La confiance envers l’OTAN et ses 32 pays membres a notamment été confrontée aux menaces répétées du président des États-Unis, Donald Trump, de s’emparer du Groenland, un territoire semi-autonome du Danemark, qui est un des pays fondateurs de l’OTAN. Plus récemment, les remarques désobligeantes du président Trump sur les troupes de ses alliés de l’OTAN en Afghanistan ont suscité un autre tollé.

Alors que la pression sur le Groenland s’est calmée pour l’instant, les luttes intestines ont gravement compromis la capacité de la plus grande alliance de sécurité du monde à dissuader les adversaires, selon les experts.

«L’épisode est important parce qu’une ligne qui ne peut pas être franchie l’a été», a indiqué Sophia Besch du groupe de réflexion Carnegie Europe dans un rapport sur la crise au Groenland. «Même sans force ni sanctions, cette violation affaiblit l’alliance de manière durable.»

Ces tensions ne sont pas passées inaperçues en Russie, la plus grande menace de l’OTAN.

Toute dissuasion de la Russie repose sur la conviction du président Vladimir Poutine que l’OTAN ripostera s’il étend sa guerre au-delà de l’Ukraine.

«C’est un bouleversement majeur pour l’Europe, et nous l’observons», a reconnu la semaine dernière le ministre russe des Affaires étrangères, Sergueï Lavrov.

Remplir les coffres

Critiqués par les dirigeants américains depuis des décennies pour leurs faibles investissements en défense, et attaqués sans relâche par l’administration Trump, les pays alliés européens et le Canada ont convenu en juillet d’augmenter considérablement leur financement et de commencer à investir jusqu’à 5 % de leur produit intérieur brut (PIB) dans la défense.

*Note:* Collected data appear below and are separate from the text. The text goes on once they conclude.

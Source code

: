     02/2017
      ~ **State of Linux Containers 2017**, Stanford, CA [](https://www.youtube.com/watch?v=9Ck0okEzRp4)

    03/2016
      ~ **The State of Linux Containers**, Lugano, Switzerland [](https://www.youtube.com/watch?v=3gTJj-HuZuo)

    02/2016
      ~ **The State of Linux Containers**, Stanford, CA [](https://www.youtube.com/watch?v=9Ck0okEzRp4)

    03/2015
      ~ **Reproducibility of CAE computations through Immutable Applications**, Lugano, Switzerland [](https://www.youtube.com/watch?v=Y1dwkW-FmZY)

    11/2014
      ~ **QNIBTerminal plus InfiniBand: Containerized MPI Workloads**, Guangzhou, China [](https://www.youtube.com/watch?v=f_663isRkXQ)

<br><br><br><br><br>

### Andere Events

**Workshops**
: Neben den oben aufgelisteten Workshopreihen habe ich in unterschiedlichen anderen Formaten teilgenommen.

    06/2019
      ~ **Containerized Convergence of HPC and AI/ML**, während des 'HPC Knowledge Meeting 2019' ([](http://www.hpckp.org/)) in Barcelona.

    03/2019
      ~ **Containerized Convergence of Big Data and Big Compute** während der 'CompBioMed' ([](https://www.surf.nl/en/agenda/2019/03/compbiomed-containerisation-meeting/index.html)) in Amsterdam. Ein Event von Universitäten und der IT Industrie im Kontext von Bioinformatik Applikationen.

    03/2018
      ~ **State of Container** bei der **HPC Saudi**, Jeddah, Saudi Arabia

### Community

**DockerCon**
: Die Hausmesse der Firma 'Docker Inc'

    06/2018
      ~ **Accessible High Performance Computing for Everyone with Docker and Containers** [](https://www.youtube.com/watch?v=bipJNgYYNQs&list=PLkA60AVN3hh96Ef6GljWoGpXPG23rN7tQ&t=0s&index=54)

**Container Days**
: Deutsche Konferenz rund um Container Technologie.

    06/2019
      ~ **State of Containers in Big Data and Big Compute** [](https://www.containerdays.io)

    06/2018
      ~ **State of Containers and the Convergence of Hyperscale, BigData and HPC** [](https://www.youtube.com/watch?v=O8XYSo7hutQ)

Ainsi, les alliés dépenseraient autant en défense que les États-Unis — environ 3,5 % de leur PIB d’ici 2035, et 1,5 % supplémentaire sur des projets liés à la sécurité, comme la modernisation des ponts, des aéroports et des ports maritimes.

Le secrétaire général de l’OTAN, Mark Rutte, a salué ces engagements comme un signe de la santé robuste et de la puissance militaire de l’OTAN. Il a récemment déclaré que c’est «fondamentalement grâce à Donald J. Trump si l’OTAN est plus forte qu’elle ne l’a jamais été».

Bien qu’une grande partie de son travail consiste à s’assurer que Donald Trump ne retire pas les États-Unis de l’OTAN et son financement, comme il l’a parfois menacé, ses flatteries envers le dirigeant américain ont parfois suscité de l’inquiétude. Par exemple, M. Rutte a ostensiblement refusé de commenter les menaces américaines sur le Groenland.

Article 5 en jeu

L’OTAN a été créée en 1949 pour contrer la menace que représentait l’Union soviétique pendant la guerre froide, et sa dissuasion repose sur une forte présence militaire américaine en Europe.

L’alliance est fondée sur le principe politique selon lequel une attaque contre un allié de l’OTAN doit être suivie d’une réponse de la part de tous — la garantie de sécurité collective inscrite à l’article 5 de son règlement.

Il repose sur la conviction que les territoires des 32 alliés doivent rester inviolés. Les desseins de Trump sur le Groenland attaquent donc ce principe, même si l’article 5 ne s’applique pas aux différends internes, car il ne peut être déclenché qu’à l’unanimité.

«Au lieu de renforcer nos alliances, les menaces contre le Groenland et l’OTAN sapent les propres intérêts de l’Amérique», ont écrit deux sénateurs américains, la démocrate Jeanne Shaheen et la républicaine Lisa Murkowski, dans un éditorial du New York Times.